Fenomena penggunaan bahasa lokal dalam interaksi dengan Gemini AI juga menjadi sorotan. Tercatat bahwa 7 dari 10 permintaan atau prompt yang diajukan oleh pengguna di Asia Tenggara kini menggunakan bahasa daerah mereka, seperti Bahasa Thailand, Vietnam, hingga Bahasa Indonesia.

Di antara pengguna di Asia Tenggara, Indonesia menunjukkan pola pemanfaatan Gemini AI yang cukup unik. Negara ini dinobatkan sebagai pengguna paling rajin dalam meminta Gemini AI untuk menghasilkan gambar.

"Setiap hari, Gemini AI menghasilkan 9 juta gambar untuk mewujudkan ide-ide pengguna di Indonesia. Angka ini merupakan yang tertinggi di Asia Tenggara," tambah Sapna Chadha. Jumlah ini menunjukkan betapa kreatifnya warga Indonesia dalam memanfaatkan teknologi AI untuk visualisasi ide.
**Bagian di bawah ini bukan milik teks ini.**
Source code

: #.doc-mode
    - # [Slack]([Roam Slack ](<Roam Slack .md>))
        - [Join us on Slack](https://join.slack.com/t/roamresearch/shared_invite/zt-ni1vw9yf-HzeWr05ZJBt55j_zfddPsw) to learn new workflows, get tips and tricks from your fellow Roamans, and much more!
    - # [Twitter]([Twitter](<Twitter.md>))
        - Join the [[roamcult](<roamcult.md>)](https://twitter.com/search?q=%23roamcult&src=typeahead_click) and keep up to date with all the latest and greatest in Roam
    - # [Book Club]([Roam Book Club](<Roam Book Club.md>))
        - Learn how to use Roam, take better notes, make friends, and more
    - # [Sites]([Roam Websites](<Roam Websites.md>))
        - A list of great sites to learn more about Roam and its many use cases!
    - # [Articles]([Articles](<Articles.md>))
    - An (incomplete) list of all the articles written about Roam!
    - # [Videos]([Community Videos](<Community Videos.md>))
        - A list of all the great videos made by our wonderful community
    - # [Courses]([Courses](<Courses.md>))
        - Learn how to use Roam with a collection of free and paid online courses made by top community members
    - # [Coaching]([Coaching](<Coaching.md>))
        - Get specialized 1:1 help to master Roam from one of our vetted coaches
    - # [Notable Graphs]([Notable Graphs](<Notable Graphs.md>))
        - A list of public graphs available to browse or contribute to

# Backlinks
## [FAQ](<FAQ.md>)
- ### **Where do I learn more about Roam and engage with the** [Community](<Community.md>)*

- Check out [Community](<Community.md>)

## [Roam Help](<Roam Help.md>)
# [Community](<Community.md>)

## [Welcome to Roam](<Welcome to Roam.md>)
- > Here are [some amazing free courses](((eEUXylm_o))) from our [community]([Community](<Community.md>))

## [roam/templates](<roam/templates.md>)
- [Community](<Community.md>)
Lebih lanjut, data menunjukkan bahwa mayoritas pengguna di Indonesia, tepatnya 82 persen, mengakses Gemini AI melalui perangkat smartphone. Hal ini mengindikasikan kemudahan akses dan mobilitas dalam mewujudkan ide-ide kreatif secara spontan.
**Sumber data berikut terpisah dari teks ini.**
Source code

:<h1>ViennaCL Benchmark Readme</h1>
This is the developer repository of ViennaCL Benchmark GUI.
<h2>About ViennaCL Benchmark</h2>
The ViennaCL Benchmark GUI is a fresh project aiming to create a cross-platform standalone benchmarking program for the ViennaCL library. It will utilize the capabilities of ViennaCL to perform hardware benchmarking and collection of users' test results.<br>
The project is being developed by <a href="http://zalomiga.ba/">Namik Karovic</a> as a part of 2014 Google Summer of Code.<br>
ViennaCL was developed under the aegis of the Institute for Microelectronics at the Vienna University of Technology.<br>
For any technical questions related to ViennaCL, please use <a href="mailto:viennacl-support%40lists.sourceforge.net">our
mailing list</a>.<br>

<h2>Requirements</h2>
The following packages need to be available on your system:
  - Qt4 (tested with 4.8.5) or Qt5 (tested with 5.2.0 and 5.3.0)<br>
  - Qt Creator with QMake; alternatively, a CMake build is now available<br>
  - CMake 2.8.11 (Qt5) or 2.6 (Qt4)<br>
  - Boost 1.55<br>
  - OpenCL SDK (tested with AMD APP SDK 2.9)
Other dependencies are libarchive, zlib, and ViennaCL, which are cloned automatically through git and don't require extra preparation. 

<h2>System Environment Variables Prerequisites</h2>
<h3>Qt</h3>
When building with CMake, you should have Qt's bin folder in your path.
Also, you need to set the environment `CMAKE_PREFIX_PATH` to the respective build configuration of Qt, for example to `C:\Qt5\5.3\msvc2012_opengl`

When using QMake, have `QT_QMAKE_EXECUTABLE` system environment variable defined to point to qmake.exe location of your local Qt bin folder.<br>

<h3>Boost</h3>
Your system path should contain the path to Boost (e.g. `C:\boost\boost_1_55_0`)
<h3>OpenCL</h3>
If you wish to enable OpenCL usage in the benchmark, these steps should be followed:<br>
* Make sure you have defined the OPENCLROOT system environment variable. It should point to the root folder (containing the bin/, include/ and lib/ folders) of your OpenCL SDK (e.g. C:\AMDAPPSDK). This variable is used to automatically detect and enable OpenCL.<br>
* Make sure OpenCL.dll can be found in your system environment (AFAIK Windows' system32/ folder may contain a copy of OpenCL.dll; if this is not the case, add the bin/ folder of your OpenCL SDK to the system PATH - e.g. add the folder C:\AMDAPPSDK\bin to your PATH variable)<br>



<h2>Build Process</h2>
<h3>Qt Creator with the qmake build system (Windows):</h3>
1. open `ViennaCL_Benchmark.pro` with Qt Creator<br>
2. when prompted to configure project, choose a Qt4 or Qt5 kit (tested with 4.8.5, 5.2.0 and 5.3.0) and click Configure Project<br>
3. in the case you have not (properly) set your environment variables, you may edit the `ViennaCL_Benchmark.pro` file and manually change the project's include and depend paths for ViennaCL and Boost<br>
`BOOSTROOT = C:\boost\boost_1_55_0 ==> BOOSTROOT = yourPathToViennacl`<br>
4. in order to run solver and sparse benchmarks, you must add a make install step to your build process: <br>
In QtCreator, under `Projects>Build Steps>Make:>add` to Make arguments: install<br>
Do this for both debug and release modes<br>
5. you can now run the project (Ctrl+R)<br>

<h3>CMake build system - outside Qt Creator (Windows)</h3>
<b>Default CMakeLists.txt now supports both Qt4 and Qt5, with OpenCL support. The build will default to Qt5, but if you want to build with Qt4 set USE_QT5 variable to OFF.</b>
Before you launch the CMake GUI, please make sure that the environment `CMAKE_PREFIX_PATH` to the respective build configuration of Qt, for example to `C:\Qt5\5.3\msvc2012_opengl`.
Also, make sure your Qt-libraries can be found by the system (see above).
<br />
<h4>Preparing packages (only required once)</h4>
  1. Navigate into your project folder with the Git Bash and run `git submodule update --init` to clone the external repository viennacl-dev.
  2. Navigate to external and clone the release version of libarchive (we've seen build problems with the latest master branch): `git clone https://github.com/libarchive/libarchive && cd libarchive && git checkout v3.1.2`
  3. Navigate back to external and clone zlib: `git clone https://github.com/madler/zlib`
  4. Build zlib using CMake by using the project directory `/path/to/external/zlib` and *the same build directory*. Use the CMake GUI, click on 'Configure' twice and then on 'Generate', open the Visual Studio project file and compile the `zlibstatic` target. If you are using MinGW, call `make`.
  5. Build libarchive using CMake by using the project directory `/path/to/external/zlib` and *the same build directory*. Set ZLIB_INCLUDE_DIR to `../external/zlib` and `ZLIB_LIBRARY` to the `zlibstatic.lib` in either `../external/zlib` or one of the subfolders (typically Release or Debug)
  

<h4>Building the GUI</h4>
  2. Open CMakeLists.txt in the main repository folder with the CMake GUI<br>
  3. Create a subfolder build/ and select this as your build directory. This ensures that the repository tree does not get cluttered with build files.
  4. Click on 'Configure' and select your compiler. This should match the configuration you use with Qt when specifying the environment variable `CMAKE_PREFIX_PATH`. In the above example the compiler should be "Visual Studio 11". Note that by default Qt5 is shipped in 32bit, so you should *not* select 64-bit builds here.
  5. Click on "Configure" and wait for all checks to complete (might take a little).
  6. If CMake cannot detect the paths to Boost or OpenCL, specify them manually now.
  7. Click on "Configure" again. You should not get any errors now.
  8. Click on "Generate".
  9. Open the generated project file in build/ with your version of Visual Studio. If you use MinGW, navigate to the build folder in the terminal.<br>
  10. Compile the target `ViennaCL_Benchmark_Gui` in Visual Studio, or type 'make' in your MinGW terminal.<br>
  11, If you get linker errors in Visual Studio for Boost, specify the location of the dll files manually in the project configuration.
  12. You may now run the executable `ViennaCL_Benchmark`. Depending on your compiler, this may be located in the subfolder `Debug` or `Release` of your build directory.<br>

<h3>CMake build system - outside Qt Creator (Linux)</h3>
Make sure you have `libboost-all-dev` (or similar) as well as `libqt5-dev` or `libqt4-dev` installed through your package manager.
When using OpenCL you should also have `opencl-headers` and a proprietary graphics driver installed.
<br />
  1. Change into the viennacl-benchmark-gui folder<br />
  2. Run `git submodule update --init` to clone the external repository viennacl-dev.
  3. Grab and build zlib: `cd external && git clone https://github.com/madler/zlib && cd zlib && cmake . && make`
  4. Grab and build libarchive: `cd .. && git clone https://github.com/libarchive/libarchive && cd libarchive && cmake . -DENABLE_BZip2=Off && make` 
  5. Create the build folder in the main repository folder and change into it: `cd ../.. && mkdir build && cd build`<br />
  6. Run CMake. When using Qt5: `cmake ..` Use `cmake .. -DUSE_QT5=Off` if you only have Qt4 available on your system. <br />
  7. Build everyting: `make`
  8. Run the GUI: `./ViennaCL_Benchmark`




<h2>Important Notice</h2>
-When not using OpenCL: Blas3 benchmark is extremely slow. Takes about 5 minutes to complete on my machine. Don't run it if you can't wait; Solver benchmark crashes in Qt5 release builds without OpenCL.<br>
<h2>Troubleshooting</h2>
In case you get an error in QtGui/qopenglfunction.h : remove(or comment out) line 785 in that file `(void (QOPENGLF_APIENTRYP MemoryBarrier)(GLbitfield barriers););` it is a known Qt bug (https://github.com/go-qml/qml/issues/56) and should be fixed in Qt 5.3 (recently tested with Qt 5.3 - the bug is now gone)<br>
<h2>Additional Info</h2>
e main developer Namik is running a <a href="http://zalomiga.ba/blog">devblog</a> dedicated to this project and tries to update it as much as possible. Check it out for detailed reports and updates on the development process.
Dengan dominasi dalam pembuatan gambar, Google menilai pengguna Indonesia menjadikan Gemini AI sebagai asisten kreatif yang siap menemani di mana saja. Kemampuannya untuk menerjemahkan imajinasi menjadi visual secara cepat menjadi daya tarik utama.

Negara-negara lain di Asia Tenggara juga memiliki keunikan tersendiri dalam menggunakan Gemini AI. Vietnam, misalnya, lebih banyak memanfaatkannya untuk keperluan akademik, termasuk dalam bidang matematika dan coding, serta persiapan ujian.